» **Exercise goal**
Search the data below for "wzorców" and report how many lines contain it, with no other text.

[Plain-text document sources]
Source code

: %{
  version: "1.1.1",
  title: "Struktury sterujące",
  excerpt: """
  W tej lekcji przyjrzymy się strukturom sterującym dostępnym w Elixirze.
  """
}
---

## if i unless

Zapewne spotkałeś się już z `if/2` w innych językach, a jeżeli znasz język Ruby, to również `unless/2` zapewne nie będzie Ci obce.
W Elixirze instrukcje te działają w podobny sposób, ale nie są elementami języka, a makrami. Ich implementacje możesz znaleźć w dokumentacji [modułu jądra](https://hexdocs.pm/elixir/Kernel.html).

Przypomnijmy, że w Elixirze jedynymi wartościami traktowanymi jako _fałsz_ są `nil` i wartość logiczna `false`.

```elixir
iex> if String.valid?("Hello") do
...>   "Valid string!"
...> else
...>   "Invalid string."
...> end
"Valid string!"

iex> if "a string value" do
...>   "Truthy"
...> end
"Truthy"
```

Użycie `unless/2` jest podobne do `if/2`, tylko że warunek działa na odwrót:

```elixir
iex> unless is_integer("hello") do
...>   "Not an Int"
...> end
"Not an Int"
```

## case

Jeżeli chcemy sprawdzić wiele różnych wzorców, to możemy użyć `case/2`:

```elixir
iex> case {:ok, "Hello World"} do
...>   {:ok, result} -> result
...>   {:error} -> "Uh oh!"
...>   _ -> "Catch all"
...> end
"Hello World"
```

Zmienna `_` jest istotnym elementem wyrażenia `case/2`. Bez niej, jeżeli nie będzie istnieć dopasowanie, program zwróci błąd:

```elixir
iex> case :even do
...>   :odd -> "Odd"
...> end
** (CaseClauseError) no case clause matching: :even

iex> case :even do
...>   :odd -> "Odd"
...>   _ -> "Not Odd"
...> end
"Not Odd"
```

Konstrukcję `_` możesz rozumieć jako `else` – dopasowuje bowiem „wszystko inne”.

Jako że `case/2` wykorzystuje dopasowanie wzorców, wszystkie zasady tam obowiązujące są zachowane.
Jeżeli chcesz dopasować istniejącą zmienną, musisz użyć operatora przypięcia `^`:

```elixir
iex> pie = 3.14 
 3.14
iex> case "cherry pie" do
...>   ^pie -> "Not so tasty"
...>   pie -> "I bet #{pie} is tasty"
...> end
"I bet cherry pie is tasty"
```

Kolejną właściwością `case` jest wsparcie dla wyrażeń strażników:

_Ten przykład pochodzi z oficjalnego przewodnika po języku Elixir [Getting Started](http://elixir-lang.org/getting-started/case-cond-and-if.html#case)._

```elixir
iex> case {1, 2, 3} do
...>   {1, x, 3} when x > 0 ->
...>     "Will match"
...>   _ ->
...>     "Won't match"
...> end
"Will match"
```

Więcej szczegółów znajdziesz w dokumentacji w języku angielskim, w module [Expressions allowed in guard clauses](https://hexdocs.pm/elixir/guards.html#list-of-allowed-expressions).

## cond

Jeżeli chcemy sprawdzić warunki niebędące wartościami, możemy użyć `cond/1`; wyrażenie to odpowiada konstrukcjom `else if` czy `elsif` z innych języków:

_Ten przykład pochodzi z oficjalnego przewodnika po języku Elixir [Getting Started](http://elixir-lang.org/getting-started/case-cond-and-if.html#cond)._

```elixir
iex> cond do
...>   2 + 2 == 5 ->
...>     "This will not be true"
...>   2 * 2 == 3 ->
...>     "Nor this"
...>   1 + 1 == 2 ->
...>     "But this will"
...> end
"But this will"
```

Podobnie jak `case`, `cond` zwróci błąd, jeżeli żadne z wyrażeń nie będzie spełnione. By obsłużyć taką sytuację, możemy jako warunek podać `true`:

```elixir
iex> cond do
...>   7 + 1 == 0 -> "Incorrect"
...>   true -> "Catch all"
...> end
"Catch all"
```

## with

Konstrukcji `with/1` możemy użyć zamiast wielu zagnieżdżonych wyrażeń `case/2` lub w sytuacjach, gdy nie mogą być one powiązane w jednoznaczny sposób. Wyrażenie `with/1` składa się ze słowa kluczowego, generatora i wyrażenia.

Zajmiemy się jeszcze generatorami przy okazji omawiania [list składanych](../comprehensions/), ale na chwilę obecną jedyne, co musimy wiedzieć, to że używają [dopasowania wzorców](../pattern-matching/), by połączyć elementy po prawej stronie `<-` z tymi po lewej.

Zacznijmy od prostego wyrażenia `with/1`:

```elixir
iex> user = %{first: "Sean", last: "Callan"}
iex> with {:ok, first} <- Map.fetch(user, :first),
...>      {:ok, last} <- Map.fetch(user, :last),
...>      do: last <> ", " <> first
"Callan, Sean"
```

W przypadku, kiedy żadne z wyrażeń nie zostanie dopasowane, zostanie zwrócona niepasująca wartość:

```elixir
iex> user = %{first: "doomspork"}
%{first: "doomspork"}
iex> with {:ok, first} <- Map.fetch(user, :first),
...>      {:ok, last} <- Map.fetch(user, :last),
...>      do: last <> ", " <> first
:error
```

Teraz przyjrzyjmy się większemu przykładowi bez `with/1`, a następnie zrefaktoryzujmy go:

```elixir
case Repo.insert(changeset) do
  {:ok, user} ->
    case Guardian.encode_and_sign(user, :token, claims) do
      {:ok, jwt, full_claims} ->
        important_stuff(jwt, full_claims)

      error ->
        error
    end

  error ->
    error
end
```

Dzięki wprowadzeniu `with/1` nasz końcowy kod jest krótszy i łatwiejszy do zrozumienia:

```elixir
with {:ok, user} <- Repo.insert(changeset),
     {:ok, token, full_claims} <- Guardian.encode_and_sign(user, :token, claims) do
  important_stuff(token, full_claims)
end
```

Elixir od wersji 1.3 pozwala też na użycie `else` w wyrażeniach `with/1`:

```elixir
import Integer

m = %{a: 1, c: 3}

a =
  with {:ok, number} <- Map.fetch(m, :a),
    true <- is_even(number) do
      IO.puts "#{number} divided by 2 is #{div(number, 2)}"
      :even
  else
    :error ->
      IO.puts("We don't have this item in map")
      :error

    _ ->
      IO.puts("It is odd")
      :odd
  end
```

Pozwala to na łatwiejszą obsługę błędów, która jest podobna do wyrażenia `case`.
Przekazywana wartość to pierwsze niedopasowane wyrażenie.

» **Problem solution**
3